The means of grasping this nature can be understood in several ways:

a. One can follow the temporary and reach the insight of Emptiness (Ku). Emptiness discovered in the relative world is seen to be identical to the temporary.

b. One can embrace Emptiness and reach the temporary (Ke). There is a connection between the insight of enlightenment and an actual function in the temporary world (Bodhisattvas).

c. This is the Middle Way (Chu), the ideal balance between insight and actual realization.

So, Oneness is threefold and the Trinity is one. In the end, Real Truth, Worldly Truth, and the Middle Way are all expressions of one single integrated reality.
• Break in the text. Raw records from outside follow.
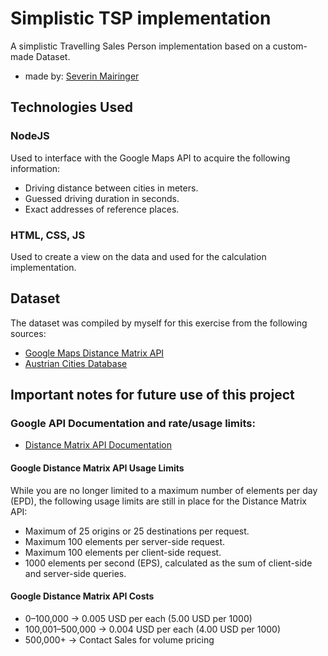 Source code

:# Simplistic TSP implementation
A simplistic Travelling Sales Person implementation based on a custom-made Dataset.  
 - made by: [Severin Mairinger](https://www.github.com/sevsev9)

## Technologies Used
### NodeJS
Used to interface with the Google Maps API to acquire the following information:
 - Driving distance between cities in meters.
 - Guessed driving duration in seconds.
 - Exact addresses of reference places.

### HTML, CSS, JS
Used to create a view on the data and used for the calculation implementation.

## Dataset

The dataset was compiled by myself for this exercise from the following sources:
- [Google Maps Distance Matrix API](https://developers.google.com/maps/documentation/distance-matrix/overview#maps_http_distancematrix_latlng-txt)
- [Austrian Cities Database](https://simplemaps.com/data/at-cities)

## Important notes for future use of this project
### Google API Documentation and rate/usage limits:
- [Distance Matrix API Documentation](https://developers.google.com/maps/documentation/distance-matrix/usage-and-billing#:~:text=While%20you%20are%20no%20longer,elements%20per%20client%2Dside%20request.)

#### Google Distance Matrix API Usage Limits
While you are no longer limited to a maximum number of elements per day (EPD), the following usage limits are still in place for the Distance Matrix API:

- Maximum of 25 origins or 25 destinations per request.
- Maximum 100 elements per server-side request.
- Maximum 100 elements per client-side request.
- 1000 elements per second (EPS), calculated as the sum of client-side and server-side queries.

#### Google Distance Matrix API Costs

- 0–100,000 -> 0.005 USD per each (5.00 USD per 1000)
- 100,001–500,000 -> 0.004 USD per each (4.00 USD per 1000)
- 500,000+ -> Contact Sales for volume pricing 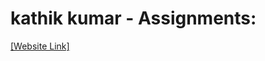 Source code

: # kathik kumar - Assignments:
[[Website Link]](https://nift-web-design.github.io/Karthik_Kumar/Assignment_1)
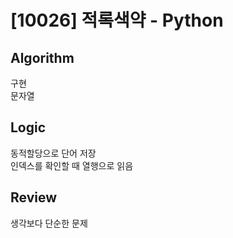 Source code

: # [10026] 적록색약 - Python

## Algorithm
구현  
문자열

## Logic
동적할당으로 단어 저장  
인덱스를 확인할 때 열행으로 읽음

## Review
생각보다 단순한 문제
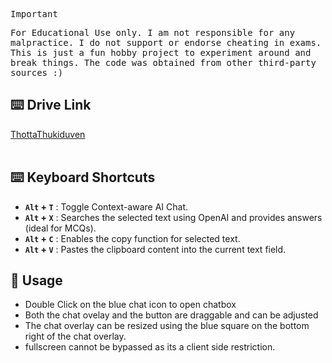 <samp>
    
> [!IMPORTANT]
> For Educational Use only. I am not responsible for any malpractice. I do not support or endorse cheating in exams. This is just a fun hobby project to experiment around and break things. The code was obtained from other third-party sources :)

</samp>

## ⌨️ Drive Link

[ThottaThukiduven](https://drive.google.com/drive/u/2/folders/1UNlDY2vnTXS4uqObO4s-MkIw8rnAfF_f)
<br>
<br>
## ⌨️ Keyboard Shortcuts

 - **`Alt` + `T`** : Toggle Context-aware AI Chat.
 - **`Alt` + `X`** : Searches the selected text using OpenAI and provides answers (ideal for MCQs).
 - **`Alt` + `C`** : Enables the copy function for selected text.
 - **`Alt` + `V`** : Pastes the clipboard content into the current text field.

## 🎠 Usage

- Double Click on the blue chat icon to open chatbox
- Both the chat ovelay and the button are draggable and can be adjusted
- The chat overlay can be resized using the blue square on the bottom right of the chat overlay.
- fullscreen cannot be bypassed as its a client side restriction.  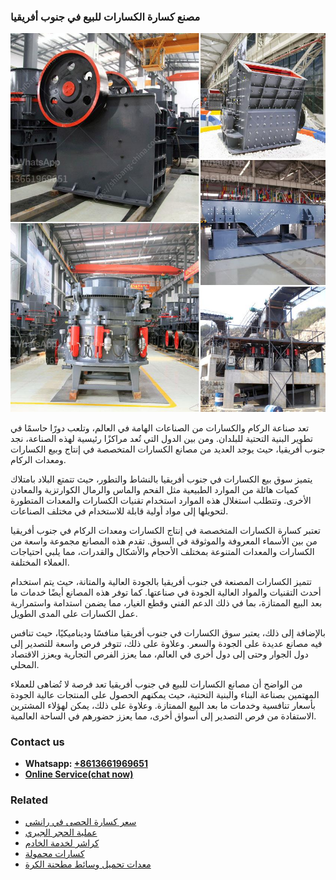 <h3>مصنع كسارة الكسارات للبيع في جنوب أفريقيا</h3><img src='1701853829.jpg' alt=''><p>تعد صناعة الركام والكسارات من الصناعات الهامة في العالم، وتلعب دورًا حاسمًا في تطوير البنية التحتية للبلدان. ومن بين الدول التي تُعد مراكزًا رئيسية لهذه الصناعة، نجد جنوب أفريقيا، حيث يوجد العديد من مصانع الكسارات المتخصصة في إنتاج وبيع الكسارات ومعدات الركام.</p><p>يتميز سوق بيع الكسارات في جنوب أفريقيا بالنشاط والتطور، حيث تتمتع البلاد بامتلاك كميات هائلة من الموارد الطبيعية مثل الفحم والماس والرمال الكوارتزية والمعادن الأخرى. وتتطلب استغلال هذه الموارد استخدام تقنيات الكسارات والمعدات المتطورة لتحويلها إلى مواد أولية قابلة للاستخدام في مختلف الصناعات.</p><p>تعتبر كسارة الكسارات المتخصصة في إنتاج الكسارات ومعدات الركام في جنوب أفريقيا من بين الأسماء المعروفة والموثوقة في السوق. تقدم هذه المصانع مجموعة واسعة من الكسارات والمعدات المتنوعة بمختلف الأحجام والأشكال والقدرات، مما يلبي احتياجات العملاء المختلفة.</p><p>تتميز الكسارات المصنعة في جنوب أفريقيا بالجودة العالية والمتانة، حيث يتم استخدام أحدث التقنيات والمواد العالية الجودة في صناعتها. كما توفر هذه المصانع أيضًا خدمات ما بعد البيع الممتازة، بما في ذلك الدعم الفني وقطع الغيار، مما يضمن استدامة واستمرارية عمل الكسارات على المدى الطويل.</p><p>بالإضافة إلى ذلك، يعتبر سوق الكسارات في جنوب أفريقيا منافسًا وديناميكيًا، حيث تنافس فيه مصانع عديدة على الجودة والسعر. وعلاوة على ذلك، تتوفر فرص واسعة للتصدير إلى دول الجوار وحتى إلى دول أخرى في العالم، مما يعزز الفرص التجارية ويعزز الاقتصاد المحلي.</p><p>من الواضح أن مصانع الكسارات للبيع في جنوب أفريقيا تعد فرصة لا تُضاهى للعملاء المهتمين بصناعة البناء والبنية التحتية، حيث يمكنهم الحصول على المنتجات عالية الجودة بأسعار تنافسية وخدمات ما بعد البيع الممتازة. وعلاوة على ذلك، يمكن لهؤلاء المشترين الاستفادة من فرص التصدير إلى أسواق أخرى، مما يعزز حضورهم في الساحة العالمية.</p><h3>Contact us</h3><ul><li><strong>Whatsapp:&nbsp;<a href="https://wa.me/8613661969651">+8613661969651</a></strong></li><li><a href="https://swt.shibang-china.com/?git&amp;zhl&amp;مصنع كسارة الكسارات للبيع في جنوب أفريقيا"><strong>Online Service(chat now)</strong></a></li></ul><h3>Related</h3><ul><li><a href='سعر كسارة الحصى في رانشي.md'>سعر كسارة الحصى في رانشي</a></li><li><a href='عملية الحجر الجيري.md'>عملية الحجر الجيري</a></li><li><a href='كراشر لخدمة الخادم.md'>كراشر لخدمة الخادم</a></li><li><a href='كسارات محمولة.md'>كسارات محمولة</a></li><li><a href='معدات تحميل وسائط مطحنة الكرة.md'>معدات تحميل وسائط مطحنة الكرة</a></li></ul>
At this point, it is interesting to consider a quote from The Sixth Patriarch's, Tan Ching: "The Buddha Nature and the Self Nature mean the same thing, and they are primarily by nature pure, empty, and unconscious. This pure, unknown unconscious moves, and Prajna is awakened; and with the awakening of Prajna there rises a world of dualities."

All possible levels of existence are clearly formulated in Tien Tai
philosophy. There are ten main levels:

1. Beings in hell-like conditions.
2. Animal conditions.
3. Hungry ghosts - unsatisfactory conditions.
4. Human conditions.
5. Fighting demons - aggressive conditions.
6. Heavenly beings - divine conditions.
7. Direct disciples of the Buddha - Sravaka-like conditions.
8. Single Buddhas - Pratyeka-like conditions.
9. Bodhisattvas.
10. Buddhas.
Each of these ten levels share characteristics with one another
so that they form 100 levels. There are also ten 'suchnesses':

1. Suchlike character.
2. Suchlike nature.
3. Suchlike content.
4. Suchlike power.
5. Suchlike activity.
6. Suchlike reason.
7. Suchlike conditions.
8. Suchlike effects.
9. Suchlike repentance.
10. Suchlike absolute identity of beginning and end.
Each of the 100 levels share these suchnesses to form 1000 levels. Each of these 1000 levels has three aspects: Living beings; Space; and the Skandhas, thereby forming a total of 3000 levels. Each of the 3000 levels is implicit in each single moment, because all levels are part of each other.